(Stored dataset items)

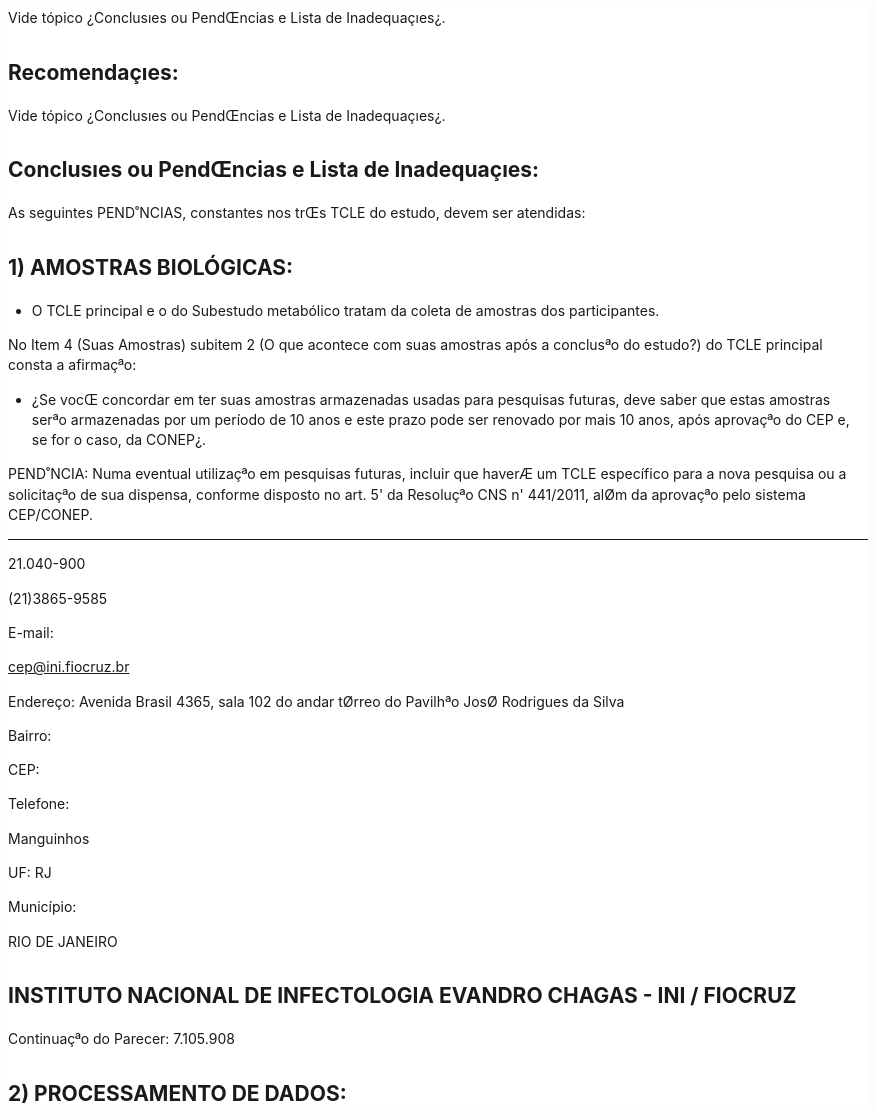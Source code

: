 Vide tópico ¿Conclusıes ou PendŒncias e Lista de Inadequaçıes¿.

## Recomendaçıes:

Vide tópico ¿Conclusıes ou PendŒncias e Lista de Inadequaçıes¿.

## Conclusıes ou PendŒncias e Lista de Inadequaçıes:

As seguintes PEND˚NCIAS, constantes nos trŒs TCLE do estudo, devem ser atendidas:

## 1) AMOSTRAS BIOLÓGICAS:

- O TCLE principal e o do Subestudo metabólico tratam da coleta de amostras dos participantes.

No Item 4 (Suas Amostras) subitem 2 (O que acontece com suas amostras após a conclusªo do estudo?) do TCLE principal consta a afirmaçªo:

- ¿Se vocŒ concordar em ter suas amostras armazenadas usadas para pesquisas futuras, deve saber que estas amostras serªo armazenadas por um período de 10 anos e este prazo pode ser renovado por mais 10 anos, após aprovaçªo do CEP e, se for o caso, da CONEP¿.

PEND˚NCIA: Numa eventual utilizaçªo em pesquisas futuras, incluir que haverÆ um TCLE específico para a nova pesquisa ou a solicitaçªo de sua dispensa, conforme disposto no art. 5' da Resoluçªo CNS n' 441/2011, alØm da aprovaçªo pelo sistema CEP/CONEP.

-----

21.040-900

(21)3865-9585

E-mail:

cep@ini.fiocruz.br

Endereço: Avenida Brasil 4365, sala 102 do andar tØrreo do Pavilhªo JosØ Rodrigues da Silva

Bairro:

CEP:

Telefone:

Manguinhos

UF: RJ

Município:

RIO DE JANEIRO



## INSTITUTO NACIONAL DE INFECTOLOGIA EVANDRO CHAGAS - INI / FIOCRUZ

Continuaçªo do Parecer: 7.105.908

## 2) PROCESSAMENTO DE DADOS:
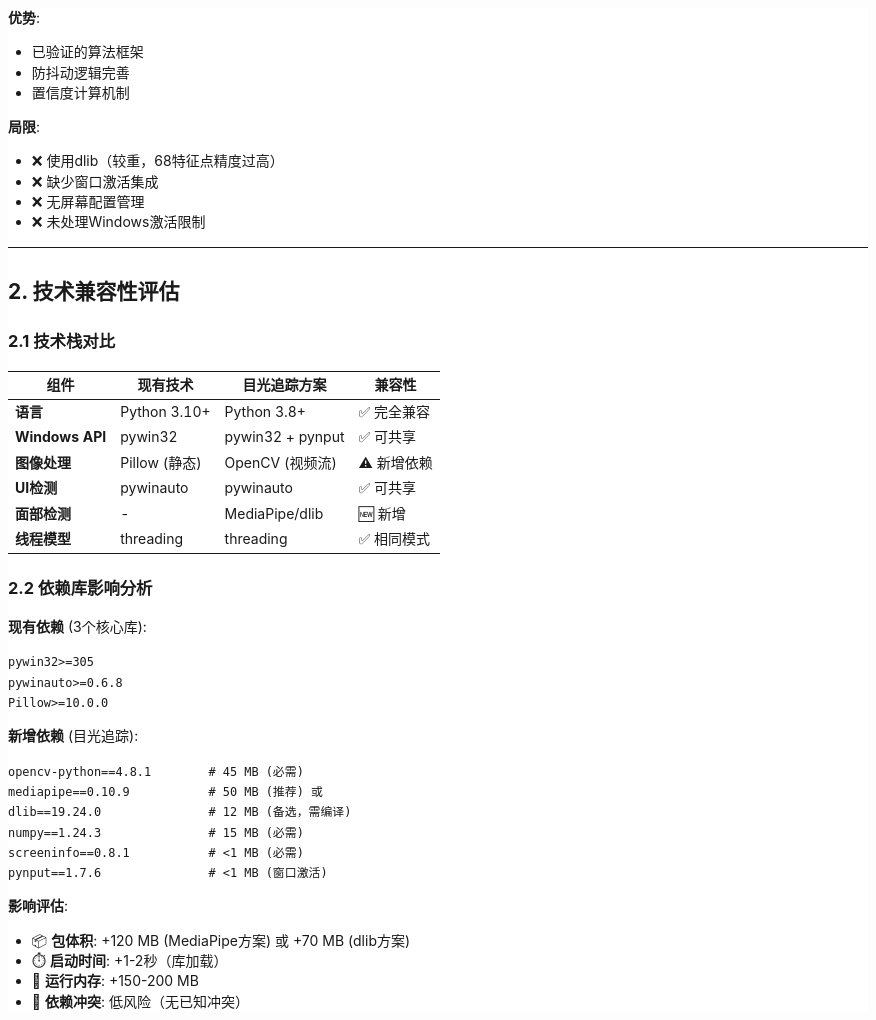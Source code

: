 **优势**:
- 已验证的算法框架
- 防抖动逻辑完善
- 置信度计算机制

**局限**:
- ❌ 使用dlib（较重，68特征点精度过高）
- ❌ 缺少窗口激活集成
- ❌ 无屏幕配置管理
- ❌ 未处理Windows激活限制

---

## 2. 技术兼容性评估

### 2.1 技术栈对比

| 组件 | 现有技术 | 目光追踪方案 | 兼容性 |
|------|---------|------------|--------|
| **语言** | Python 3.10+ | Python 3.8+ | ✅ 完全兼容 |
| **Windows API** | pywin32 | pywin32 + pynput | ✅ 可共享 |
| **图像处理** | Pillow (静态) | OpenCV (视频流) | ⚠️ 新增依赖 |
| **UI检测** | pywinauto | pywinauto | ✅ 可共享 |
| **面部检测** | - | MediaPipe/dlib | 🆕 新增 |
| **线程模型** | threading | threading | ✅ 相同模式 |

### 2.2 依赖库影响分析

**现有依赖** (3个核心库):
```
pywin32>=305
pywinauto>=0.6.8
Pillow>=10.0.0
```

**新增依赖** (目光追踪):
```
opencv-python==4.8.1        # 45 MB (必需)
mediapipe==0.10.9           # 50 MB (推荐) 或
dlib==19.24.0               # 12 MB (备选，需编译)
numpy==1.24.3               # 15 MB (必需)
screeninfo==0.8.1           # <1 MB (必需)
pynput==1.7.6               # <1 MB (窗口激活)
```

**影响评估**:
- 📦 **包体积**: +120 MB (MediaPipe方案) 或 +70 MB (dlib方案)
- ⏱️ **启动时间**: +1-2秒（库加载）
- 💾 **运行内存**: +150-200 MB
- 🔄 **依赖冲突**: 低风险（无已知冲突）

* * *

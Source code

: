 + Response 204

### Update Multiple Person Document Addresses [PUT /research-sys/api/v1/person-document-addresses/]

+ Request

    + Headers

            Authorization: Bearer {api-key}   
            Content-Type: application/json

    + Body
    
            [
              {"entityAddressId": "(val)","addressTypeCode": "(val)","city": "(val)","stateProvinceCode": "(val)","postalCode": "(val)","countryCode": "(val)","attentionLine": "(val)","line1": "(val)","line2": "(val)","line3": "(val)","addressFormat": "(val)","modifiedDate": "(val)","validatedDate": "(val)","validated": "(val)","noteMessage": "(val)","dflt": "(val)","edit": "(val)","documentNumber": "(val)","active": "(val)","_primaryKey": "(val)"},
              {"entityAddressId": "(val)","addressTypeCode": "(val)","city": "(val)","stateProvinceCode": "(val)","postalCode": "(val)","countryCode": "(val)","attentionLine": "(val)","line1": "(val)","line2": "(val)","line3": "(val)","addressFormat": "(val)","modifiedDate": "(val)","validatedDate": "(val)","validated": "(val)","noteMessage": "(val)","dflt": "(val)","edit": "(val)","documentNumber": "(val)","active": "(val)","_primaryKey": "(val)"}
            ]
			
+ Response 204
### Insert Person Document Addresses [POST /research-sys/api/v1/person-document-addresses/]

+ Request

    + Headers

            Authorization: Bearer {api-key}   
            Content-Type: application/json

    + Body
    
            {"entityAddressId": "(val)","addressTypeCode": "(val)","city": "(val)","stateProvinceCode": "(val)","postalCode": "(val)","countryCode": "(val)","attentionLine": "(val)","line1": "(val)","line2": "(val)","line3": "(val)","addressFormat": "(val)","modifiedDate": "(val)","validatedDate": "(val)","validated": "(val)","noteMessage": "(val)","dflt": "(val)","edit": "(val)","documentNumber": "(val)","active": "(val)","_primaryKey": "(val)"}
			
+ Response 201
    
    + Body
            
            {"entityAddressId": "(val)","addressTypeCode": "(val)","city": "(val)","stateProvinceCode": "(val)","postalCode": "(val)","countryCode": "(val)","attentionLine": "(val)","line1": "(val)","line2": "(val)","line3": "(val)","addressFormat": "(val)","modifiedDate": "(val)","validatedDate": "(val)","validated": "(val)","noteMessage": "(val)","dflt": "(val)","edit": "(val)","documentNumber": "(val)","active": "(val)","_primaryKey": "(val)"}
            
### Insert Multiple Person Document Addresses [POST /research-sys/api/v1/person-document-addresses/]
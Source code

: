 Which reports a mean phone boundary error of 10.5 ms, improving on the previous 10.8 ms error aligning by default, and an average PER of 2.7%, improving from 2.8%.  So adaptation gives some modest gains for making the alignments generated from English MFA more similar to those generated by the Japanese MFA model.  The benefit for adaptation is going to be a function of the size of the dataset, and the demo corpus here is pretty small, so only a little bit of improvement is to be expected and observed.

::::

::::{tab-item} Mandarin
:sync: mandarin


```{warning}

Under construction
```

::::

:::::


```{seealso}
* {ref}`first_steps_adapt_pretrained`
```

- **PROBLEM STATEMENT**
The required output is a copy of each line in the records where the string "addresses" occurs.

- **EXERCISE RESPONSE**
### Update Multiple Person Document Addresses [PUT /research-sys/api/v1/person-document-addresses/]
### Insert Person Document Addresses [POST /research-sys/api/v1/person-document-addresses/]
### Insert Multiple Person Document Addresses [POST /research-sys/api/v1/person-document-addresses/]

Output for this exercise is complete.